Cette définition de l’illibéralisme figure en toutes lettres dans la Déclaration des droits de l’Homme et du citoyen du 26 août 1789. L’article 4 est ainsi rédigé : « La liberté consiste à pouvoir faire tout ce qui ne nuit pas à autrui : ainsi, l’exercice des droits naturels de chaque homme n’a de bornes que celles qui assurent aux autres membres de la société la jouissance de ces mêmes droits. Ces bornes ne peuvent être déterminées que par la Loi ».
On peut donc dire que la France, patrie des fondateurs du libéralisme, Jean-Baptiste Say, Frédéric Bastiat, Charles de Montesquieu, entre autres, avait prévu comment organiser les libertés publiques au profit de l’ensemble de la société.

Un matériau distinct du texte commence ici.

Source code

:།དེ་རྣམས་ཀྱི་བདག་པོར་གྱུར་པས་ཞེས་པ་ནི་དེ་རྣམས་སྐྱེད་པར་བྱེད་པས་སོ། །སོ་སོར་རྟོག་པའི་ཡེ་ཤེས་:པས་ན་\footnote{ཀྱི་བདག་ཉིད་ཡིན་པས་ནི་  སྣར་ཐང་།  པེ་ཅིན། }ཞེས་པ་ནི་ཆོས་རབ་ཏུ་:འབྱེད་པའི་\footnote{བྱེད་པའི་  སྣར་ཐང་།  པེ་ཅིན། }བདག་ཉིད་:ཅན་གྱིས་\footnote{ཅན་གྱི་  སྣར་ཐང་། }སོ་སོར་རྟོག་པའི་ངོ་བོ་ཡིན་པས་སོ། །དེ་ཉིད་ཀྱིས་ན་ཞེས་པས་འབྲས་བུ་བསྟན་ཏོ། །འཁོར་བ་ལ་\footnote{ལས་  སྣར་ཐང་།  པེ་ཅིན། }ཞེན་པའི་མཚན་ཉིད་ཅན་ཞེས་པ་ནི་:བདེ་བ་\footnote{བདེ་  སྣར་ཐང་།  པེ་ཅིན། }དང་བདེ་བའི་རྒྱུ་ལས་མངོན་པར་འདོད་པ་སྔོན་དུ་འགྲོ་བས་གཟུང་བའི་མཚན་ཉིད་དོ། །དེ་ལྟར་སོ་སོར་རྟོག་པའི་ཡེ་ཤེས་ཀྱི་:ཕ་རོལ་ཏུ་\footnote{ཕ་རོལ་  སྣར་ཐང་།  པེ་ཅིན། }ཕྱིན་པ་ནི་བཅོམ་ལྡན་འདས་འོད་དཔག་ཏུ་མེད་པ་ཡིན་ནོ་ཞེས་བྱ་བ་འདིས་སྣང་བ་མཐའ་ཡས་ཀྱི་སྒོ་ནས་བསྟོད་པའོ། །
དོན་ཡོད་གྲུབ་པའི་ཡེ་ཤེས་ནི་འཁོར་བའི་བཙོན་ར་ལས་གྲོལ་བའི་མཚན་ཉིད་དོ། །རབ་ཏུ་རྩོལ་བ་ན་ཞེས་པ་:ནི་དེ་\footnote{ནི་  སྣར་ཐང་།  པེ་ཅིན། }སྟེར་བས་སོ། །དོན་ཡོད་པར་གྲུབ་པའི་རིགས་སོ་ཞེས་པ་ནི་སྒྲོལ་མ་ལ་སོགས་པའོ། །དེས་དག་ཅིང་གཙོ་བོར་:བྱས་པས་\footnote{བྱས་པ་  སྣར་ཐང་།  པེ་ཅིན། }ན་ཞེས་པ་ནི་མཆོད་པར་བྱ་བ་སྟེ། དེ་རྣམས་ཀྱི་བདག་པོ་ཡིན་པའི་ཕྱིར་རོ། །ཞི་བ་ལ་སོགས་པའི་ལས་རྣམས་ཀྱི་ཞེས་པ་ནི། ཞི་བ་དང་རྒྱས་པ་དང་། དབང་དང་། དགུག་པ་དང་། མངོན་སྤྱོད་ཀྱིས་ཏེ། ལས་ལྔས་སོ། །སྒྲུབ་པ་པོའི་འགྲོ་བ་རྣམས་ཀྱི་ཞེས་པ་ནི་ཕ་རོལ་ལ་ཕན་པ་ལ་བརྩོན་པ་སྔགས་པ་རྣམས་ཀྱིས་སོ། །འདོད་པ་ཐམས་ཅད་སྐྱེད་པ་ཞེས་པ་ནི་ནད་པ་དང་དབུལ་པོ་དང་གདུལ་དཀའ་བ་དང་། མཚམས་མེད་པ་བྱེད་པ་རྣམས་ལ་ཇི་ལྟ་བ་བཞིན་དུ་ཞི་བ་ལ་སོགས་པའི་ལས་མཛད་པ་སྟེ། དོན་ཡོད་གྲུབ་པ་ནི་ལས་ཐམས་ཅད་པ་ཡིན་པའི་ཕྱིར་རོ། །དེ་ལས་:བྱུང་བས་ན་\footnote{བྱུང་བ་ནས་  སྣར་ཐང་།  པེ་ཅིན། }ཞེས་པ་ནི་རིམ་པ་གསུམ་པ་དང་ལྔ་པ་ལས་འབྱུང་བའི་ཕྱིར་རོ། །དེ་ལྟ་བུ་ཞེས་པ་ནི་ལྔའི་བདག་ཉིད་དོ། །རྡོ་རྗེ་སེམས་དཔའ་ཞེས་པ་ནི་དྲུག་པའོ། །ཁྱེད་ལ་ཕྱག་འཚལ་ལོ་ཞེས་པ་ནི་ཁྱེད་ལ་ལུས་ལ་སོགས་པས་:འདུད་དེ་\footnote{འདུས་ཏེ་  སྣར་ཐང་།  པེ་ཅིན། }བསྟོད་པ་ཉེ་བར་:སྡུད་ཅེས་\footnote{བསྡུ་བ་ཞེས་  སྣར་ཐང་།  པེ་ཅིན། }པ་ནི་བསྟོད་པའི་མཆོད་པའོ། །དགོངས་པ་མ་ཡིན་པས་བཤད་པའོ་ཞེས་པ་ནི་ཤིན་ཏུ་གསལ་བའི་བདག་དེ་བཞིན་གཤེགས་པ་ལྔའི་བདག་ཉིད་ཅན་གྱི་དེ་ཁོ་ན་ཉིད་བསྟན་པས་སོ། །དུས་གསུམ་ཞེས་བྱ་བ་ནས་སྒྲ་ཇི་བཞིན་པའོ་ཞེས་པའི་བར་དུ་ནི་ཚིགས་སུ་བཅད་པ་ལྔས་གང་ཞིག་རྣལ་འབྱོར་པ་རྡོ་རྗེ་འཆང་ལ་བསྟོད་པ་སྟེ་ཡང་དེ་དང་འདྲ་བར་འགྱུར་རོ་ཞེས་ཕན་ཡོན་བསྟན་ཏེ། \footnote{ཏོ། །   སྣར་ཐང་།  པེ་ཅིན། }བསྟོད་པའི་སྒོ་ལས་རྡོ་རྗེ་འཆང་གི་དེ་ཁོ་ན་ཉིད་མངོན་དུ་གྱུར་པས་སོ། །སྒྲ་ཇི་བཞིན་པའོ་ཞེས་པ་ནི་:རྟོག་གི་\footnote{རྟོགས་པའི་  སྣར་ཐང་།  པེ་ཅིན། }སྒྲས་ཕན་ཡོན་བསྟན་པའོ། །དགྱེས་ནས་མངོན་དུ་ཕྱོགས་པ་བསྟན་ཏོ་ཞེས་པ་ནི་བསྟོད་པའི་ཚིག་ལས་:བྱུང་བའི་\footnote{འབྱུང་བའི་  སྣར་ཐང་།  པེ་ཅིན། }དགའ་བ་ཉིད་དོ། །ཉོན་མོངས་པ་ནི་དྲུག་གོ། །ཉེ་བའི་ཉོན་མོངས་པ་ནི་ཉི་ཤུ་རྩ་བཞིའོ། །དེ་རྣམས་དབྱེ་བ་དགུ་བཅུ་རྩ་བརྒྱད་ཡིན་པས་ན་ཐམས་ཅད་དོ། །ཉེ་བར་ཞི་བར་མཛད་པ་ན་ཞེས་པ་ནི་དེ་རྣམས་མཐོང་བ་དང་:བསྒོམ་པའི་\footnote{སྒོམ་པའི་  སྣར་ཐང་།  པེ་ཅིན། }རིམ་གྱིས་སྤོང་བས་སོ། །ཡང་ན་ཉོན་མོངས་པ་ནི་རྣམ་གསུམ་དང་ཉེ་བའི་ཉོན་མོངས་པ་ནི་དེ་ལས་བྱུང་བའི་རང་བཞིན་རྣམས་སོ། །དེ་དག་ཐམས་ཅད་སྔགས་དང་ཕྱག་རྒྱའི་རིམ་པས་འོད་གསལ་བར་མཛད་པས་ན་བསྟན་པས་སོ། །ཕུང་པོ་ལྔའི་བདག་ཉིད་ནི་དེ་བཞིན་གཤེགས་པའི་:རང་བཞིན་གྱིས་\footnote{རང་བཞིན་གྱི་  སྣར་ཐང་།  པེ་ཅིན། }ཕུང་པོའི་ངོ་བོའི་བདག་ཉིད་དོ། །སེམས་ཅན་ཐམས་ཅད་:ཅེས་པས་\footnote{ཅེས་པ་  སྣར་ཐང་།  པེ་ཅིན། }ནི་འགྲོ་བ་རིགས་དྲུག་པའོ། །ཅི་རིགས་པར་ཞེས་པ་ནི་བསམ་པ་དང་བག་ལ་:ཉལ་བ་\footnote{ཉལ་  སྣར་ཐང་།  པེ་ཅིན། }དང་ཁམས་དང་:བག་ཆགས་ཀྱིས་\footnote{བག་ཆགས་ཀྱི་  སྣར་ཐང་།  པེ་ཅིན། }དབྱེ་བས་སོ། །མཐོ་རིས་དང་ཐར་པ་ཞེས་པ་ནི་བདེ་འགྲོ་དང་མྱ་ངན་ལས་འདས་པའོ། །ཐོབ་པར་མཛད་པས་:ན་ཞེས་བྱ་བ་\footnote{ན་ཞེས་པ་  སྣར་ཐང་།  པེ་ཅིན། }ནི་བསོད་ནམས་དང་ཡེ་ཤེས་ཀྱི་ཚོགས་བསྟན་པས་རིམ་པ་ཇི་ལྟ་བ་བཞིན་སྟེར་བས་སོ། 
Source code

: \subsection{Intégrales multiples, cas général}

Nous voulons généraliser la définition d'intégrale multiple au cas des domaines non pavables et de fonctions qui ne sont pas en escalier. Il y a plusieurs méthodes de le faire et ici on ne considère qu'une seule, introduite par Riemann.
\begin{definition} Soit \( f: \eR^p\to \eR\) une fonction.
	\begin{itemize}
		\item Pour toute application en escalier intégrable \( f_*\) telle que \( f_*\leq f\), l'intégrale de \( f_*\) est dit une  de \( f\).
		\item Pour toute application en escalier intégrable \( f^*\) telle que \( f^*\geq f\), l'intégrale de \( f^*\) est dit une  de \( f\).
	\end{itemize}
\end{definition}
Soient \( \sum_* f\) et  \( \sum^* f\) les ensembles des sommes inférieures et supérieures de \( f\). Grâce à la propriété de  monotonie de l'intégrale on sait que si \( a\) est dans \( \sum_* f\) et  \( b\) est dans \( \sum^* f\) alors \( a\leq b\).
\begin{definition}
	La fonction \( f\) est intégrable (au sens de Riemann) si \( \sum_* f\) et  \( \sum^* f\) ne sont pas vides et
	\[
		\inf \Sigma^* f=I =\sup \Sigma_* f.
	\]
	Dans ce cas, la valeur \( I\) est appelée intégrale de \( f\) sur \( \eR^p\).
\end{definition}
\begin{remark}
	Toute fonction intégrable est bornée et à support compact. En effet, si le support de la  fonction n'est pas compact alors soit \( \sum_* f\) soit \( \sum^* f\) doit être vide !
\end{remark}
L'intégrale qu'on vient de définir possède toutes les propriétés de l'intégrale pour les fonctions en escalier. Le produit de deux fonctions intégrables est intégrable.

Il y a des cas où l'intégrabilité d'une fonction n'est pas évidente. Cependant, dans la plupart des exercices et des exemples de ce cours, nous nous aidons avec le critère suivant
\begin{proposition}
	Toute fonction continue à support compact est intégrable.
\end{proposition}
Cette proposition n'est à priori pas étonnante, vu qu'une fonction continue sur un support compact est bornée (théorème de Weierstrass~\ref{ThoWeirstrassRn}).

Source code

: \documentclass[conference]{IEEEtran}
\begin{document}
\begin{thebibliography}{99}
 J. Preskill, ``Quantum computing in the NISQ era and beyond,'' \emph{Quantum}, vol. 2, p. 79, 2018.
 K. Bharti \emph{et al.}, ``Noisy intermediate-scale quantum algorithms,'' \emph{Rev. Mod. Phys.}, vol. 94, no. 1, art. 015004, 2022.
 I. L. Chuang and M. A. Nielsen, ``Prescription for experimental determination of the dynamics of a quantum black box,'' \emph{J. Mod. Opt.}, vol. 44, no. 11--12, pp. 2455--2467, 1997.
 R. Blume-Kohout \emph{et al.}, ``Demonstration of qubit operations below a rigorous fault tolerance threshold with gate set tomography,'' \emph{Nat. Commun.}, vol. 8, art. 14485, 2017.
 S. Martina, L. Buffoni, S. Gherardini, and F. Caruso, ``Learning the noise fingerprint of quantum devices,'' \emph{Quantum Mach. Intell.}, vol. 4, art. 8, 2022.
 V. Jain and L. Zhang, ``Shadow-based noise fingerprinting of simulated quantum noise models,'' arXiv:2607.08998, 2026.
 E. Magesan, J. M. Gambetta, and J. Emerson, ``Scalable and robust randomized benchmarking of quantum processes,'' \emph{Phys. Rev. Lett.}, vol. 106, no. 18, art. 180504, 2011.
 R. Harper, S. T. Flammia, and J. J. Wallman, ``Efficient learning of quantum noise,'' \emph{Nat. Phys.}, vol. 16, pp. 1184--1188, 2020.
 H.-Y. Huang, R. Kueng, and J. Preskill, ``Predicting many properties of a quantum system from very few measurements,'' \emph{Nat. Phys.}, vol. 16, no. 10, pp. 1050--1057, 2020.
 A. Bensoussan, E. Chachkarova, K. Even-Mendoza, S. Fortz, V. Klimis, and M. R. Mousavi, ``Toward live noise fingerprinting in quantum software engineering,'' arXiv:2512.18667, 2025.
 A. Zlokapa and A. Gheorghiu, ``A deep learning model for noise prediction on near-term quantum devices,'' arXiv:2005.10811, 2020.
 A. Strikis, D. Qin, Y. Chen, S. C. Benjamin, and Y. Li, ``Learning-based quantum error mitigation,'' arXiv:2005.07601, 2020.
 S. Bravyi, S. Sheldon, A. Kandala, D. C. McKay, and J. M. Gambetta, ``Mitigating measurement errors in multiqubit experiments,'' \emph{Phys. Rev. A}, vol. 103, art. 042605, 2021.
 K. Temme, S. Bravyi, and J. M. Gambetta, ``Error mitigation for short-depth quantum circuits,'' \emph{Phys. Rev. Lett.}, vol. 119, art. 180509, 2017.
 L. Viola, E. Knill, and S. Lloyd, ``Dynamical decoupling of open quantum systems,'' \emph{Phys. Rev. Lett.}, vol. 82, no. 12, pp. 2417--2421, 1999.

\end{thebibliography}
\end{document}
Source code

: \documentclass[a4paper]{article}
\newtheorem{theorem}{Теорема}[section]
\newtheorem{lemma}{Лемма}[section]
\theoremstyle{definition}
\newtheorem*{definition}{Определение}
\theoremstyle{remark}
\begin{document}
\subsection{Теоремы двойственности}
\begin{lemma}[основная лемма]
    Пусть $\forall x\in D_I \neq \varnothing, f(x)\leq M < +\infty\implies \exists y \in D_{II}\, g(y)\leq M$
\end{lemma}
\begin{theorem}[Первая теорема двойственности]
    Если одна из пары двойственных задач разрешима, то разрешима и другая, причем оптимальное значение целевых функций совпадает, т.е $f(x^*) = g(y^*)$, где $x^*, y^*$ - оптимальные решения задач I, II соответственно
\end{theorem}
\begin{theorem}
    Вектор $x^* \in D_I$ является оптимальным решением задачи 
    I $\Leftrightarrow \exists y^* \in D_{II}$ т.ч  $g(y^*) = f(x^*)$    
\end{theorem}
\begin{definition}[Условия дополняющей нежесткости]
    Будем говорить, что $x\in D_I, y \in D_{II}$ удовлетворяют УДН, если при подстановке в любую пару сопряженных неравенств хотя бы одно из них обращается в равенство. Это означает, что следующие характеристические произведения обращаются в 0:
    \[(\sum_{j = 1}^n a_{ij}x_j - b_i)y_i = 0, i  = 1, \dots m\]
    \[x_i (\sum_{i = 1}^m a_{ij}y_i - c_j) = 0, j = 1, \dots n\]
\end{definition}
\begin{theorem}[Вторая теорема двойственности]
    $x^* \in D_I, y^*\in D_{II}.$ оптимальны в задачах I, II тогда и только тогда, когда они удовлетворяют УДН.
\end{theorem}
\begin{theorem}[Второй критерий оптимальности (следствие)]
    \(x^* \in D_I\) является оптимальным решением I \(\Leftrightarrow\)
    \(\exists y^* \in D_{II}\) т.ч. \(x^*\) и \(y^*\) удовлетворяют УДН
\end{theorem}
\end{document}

Deux siècles plus tard, Viktor Orban a été contraint de concevoir un néologisme pour en revenir à l’idéal des penseurs du libéralisme. Comment en est-on arrivé là ? Selon Georges Karolyi, « le libéralisme poussé à son extrême suppose que tout le monde est égal. La concurrence libre et parfaite suppose que tout le monde a le même niveau d’information et de connaissance, le même moyen d’apprécier. C’est le contraire qui se produit. La manière de s’en sortir est de mettre en place un véritable état de droit. C’est quoi ? chacun est égal devant la loi pour fixer des limites à l’arbitraire d’un prince. Elles sont fixées par une autorité démocratiquement désignée et mandatée pour dire comment doit s’organiser cette démocratie. Si le droit est illimité, il s’exerce forcément au détriment de quelqu’un. Le concept d’illibéralisme ne se comprend que si on le conçoit dans le cadre d’un excès de libéralisme. C’est une limite aux excès du libéralisme qui nuisent à la cohésion de la société ».
Enfin, à l’intention des ignorants qui se contentent d’ânonner qu’Orban est un apprenti dictateur, Georges Karolyi a appelé à l’information et à la connaissance. Entre autres exemples, les media qui reprochent à la Hongrie d’avoir mis des juges en retraite anticipée. Ils oublient simplement que « aujourd’hui encore, 28 ans après le retour de la démocratie, 20 % des hauts fonctionnaires en activité ont été nommés par le pouvoir communiste ». ça ne surprendra que ceux qui ne savent pas compter les années ou qui ont oublié que Raymond Barre lui-même, en arrivant à l’Hôtel Matignon à l’été 1976, avait trouvé des fonctionnaires installés par les ministres communistes d’avant 1947. À l’adresse des donneurs de leçons français, Georges Karolyi a rappelé que s’il y avait bien eu épuration des cadres de l’État français à partir de 1944, il n’y eut pas la moindre épuration en Hongrie, vraie démocratie libérale.
Une note d’optimisme : toujours disponible pour défendre le pays qu’il représente, Georges Karolyi multiplie les conférences en France et nous a assurés être à même de transmettre à son Premier ministre, la réalité de ce que pensent vraiment les Français de la Hongrie et de sa démocratie, et non la vision caricaturale et injuste qu’en livrent les media main stream.